Within the material below, how many lines carry the word "more"? State only the number.

ENTRIES SHOWN Block Start

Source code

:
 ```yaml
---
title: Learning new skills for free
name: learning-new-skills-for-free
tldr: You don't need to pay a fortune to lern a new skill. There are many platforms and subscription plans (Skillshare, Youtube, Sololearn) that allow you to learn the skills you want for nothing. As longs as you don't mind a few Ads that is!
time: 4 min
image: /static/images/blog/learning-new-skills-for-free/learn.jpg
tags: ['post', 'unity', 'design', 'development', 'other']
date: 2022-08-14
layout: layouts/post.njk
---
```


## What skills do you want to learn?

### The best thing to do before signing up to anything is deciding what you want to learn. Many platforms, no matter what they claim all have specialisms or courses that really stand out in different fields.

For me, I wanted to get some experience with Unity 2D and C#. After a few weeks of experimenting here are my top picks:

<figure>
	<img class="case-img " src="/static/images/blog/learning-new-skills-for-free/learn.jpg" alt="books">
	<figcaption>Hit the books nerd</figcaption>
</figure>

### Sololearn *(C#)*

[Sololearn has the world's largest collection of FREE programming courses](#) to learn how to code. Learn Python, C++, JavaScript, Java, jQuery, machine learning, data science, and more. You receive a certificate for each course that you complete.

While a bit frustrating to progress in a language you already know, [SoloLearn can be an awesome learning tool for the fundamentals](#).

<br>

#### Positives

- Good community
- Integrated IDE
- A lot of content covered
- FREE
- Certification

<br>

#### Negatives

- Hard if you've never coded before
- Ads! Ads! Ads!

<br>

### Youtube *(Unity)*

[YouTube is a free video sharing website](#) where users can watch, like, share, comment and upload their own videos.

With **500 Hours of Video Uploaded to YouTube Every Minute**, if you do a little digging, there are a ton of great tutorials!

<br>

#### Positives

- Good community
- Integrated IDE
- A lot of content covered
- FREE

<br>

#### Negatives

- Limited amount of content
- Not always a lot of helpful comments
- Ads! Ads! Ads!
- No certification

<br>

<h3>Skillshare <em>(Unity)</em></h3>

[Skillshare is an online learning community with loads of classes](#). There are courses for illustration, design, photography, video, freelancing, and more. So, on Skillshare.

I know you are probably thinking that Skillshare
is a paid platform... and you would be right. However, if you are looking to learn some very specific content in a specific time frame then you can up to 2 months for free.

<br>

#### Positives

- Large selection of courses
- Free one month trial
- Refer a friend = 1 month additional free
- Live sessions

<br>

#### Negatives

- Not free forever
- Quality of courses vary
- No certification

ENTRIES SHOWN Block End

» **WRITTEN SOLUTION**
2